WHAT IS REQUIRED.
With both ends included, repeat exactly the lines of the entries below from the one containing "### 1. **Quantity-Based Discounts**" down to the one containing "### 2. **Free Shipping Progress Tracker**", and no others.

DATASET.
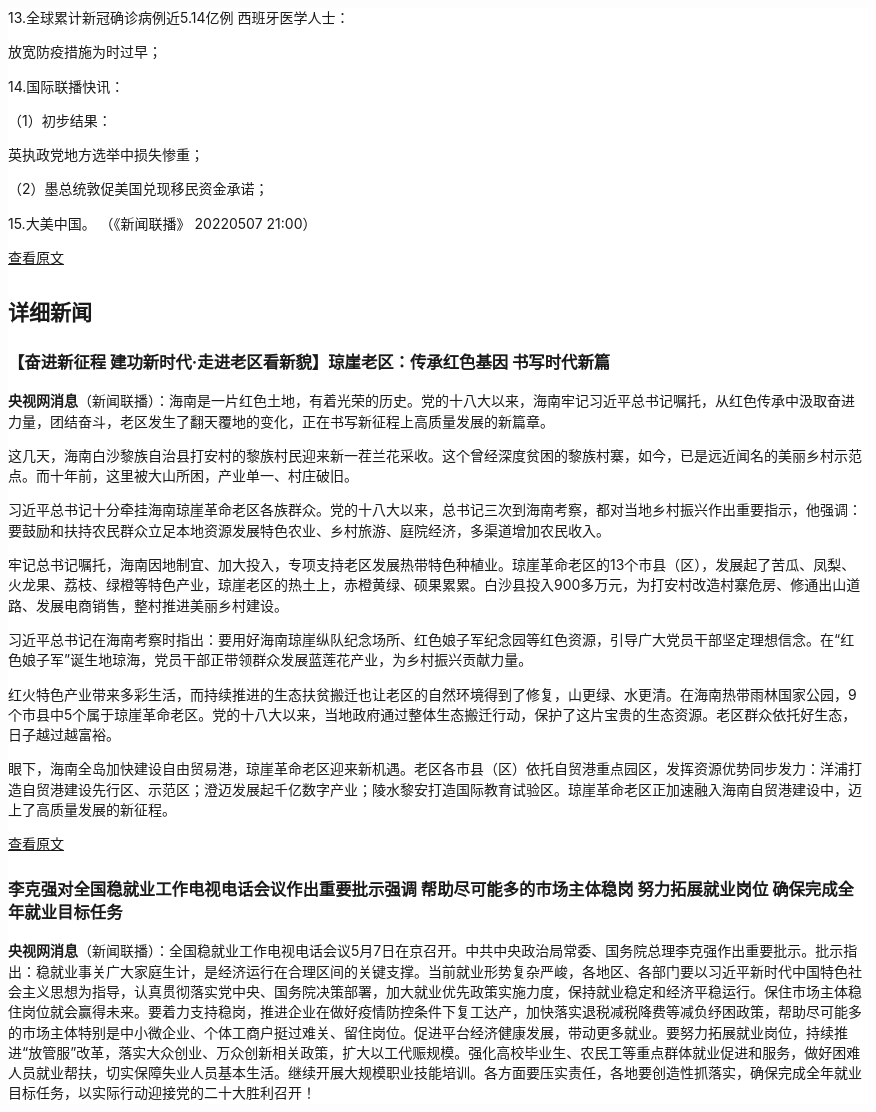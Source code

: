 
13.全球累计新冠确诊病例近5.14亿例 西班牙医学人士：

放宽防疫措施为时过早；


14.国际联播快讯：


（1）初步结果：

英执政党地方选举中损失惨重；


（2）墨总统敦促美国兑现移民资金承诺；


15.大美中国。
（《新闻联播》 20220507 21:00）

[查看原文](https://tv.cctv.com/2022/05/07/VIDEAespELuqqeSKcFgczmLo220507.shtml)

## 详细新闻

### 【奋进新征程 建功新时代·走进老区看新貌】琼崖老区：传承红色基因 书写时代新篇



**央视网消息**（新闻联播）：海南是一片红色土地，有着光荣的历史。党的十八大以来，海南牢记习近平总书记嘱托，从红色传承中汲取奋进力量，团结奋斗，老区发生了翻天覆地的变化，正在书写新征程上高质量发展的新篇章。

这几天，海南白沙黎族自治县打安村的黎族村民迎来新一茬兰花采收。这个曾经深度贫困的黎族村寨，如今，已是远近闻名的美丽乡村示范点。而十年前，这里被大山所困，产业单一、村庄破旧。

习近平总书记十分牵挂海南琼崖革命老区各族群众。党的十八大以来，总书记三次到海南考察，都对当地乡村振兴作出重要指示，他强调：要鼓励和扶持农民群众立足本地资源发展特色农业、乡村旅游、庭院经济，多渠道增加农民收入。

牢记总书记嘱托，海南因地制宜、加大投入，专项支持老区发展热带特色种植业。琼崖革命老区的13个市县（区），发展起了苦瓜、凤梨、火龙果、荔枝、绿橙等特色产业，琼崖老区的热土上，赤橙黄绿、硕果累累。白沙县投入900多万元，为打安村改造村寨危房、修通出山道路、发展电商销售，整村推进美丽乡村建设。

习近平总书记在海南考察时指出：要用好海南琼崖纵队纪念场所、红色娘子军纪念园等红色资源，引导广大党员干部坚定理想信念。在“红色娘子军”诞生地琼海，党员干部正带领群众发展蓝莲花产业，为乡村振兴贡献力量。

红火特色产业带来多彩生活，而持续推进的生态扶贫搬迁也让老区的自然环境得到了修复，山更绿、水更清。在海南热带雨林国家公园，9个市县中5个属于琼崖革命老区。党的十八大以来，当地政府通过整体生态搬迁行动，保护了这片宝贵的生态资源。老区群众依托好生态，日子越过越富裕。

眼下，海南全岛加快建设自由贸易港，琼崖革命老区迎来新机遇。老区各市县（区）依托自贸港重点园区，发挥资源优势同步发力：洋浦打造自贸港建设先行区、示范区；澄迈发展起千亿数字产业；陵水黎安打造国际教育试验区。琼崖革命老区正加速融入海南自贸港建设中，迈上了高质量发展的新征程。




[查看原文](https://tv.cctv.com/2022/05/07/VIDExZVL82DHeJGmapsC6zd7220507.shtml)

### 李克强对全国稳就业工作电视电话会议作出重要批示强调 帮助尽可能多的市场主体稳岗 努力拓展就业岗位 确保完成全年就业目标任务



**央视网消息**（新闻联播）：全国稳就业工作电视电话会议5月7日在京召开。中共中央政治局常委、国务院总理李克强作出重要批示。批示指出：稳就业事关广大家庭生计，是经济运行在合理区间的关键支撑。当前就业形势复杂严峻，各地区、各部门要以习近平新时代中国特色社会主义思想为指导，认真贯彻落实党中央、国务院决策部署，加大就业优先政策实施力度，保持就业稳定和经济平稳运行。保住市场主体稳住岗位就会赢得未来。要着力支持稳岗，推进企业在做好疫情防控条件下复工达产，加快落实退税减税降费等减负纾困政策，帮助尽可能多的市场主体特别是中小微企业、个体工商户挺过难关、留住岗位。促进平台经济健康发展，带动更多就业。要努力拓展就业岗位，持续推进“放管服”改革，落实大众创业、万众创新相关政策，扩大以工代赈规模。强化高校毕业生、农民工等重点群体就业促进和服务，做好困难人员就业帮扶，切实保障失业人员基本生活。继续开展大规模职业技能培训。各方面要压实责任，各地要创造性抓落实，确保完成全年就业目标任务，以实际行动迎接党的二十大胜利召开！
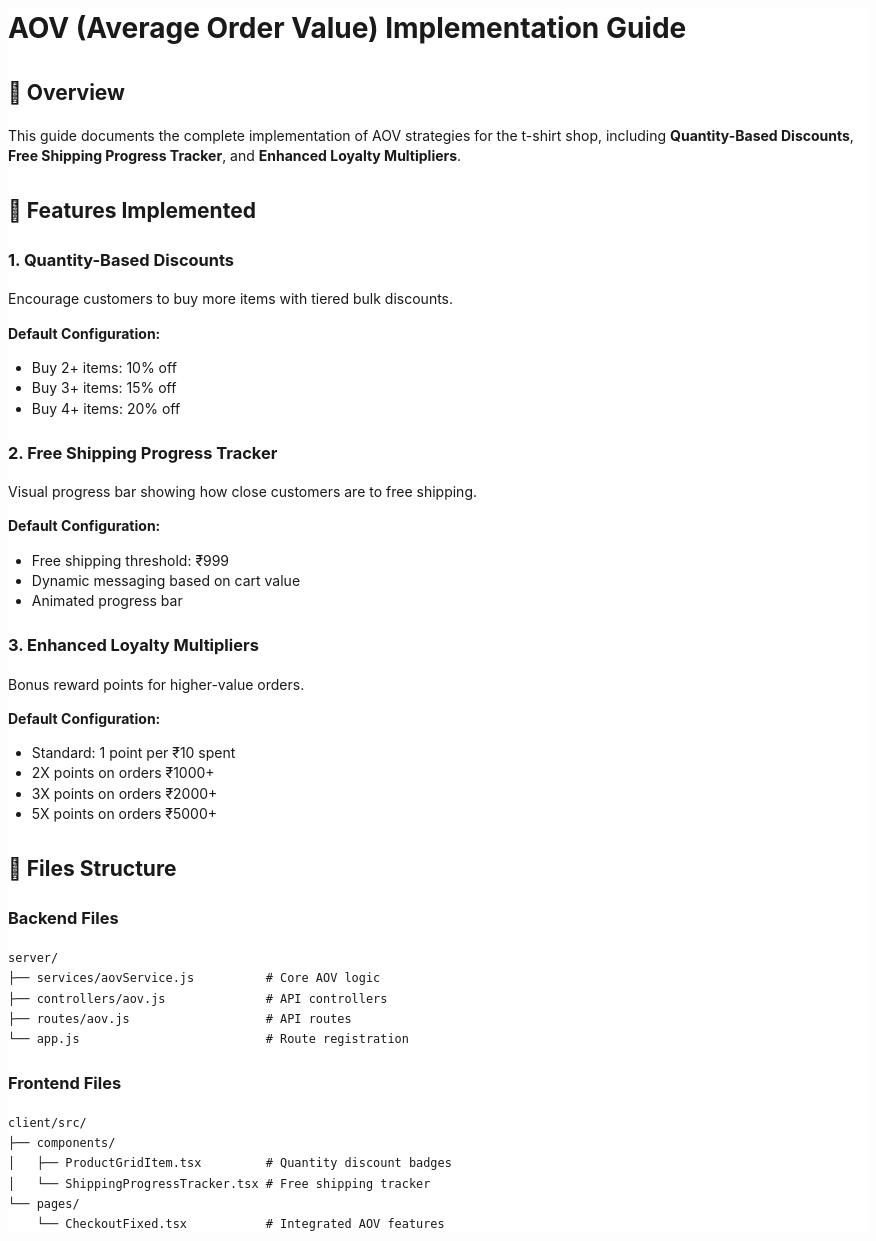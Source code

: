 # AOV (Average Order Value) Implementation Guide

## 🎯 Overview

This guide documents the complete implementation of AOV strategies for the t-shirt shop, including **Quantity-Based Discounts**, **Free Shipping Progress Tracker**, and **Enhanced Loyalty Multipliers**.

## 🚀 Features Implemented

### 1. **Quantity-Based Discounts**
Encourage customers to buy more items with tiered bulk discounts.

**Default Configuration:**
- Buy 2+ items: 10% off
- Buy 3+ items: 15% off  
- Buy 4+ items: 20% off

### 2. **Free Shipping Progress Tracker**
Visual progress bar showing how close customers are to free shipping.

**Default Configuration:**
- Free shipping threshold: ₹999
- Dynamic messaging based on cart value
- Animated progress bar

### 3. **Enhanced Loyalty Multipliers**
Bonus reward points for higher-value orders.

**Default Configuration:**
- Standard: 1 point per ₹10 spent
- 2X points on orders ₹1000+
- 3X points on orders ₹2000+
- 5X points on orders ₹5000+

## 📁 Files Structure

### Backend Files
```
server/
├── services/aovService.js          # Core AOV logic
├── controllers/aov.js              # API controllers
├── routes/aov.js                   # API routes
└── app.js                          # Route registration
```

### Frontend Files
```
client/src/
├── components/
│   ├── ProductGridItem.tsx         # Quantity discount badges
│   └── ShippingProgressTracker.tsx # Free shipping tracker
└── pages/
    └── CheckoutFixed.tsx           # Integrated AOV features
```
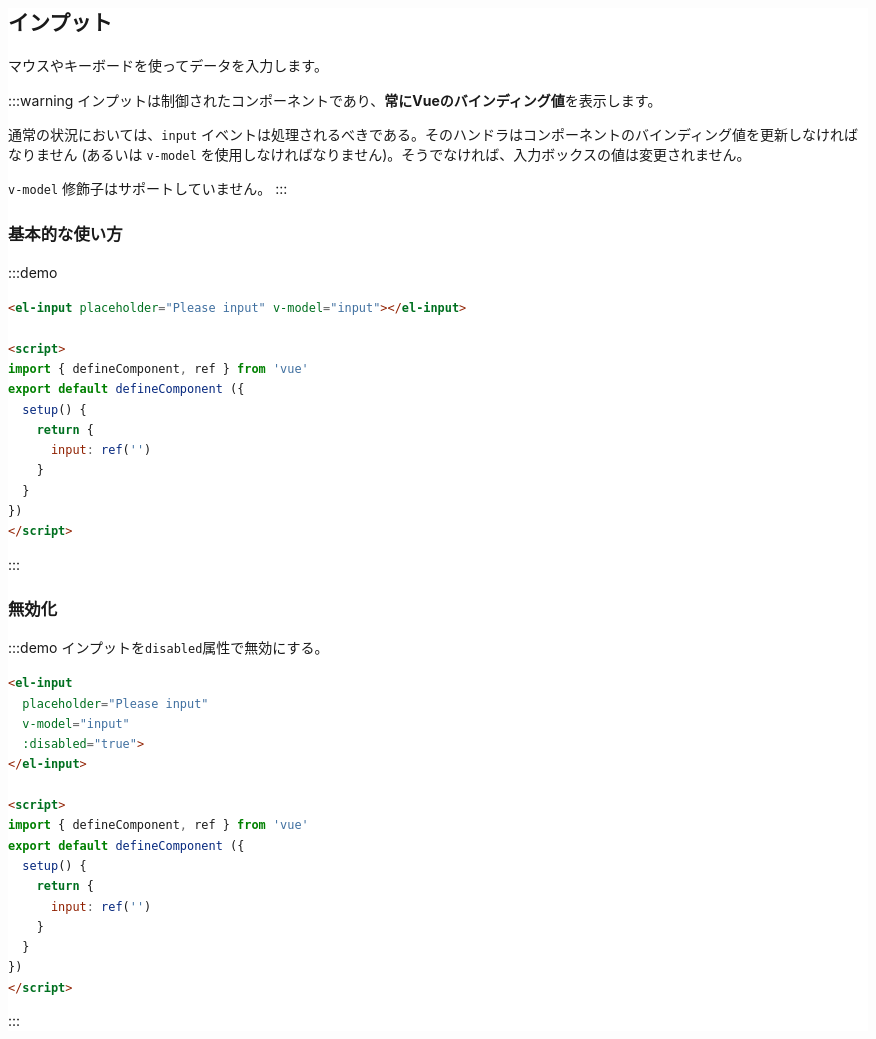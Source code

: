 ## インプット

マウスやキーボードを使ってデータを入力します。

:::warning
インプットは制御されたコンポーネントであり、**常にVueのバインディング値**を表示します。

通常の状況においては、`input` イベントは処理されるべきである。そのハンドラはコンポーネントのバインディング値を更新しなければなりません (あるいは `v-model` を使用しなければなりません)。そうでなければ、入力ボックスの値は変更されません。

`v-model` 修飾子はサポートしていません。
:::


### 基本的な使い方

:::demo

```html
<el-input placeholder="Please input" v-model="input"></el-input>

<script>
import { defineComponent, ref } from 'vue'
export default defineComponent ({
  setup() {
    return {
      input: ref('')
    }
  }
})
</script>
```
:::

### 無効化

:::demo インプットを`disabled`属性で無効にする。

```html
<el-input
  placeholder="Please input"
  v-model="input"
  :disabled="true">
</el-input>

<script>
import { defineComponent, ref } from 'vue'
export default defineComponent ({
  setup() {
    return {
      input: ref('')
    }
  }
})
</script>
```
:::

RESPONSE TO THE TASK.
### 1. **Quantity-Based Discounts**
Encourage customers to buy more items with tiered bulk discounts.

**Default Configuration:**
- Buy 2+ items: 10% off
- Buy 3+ items: 15% off  
- Buy 4+ items: 20% off

### 2. **Free Shipping Progress Tracker**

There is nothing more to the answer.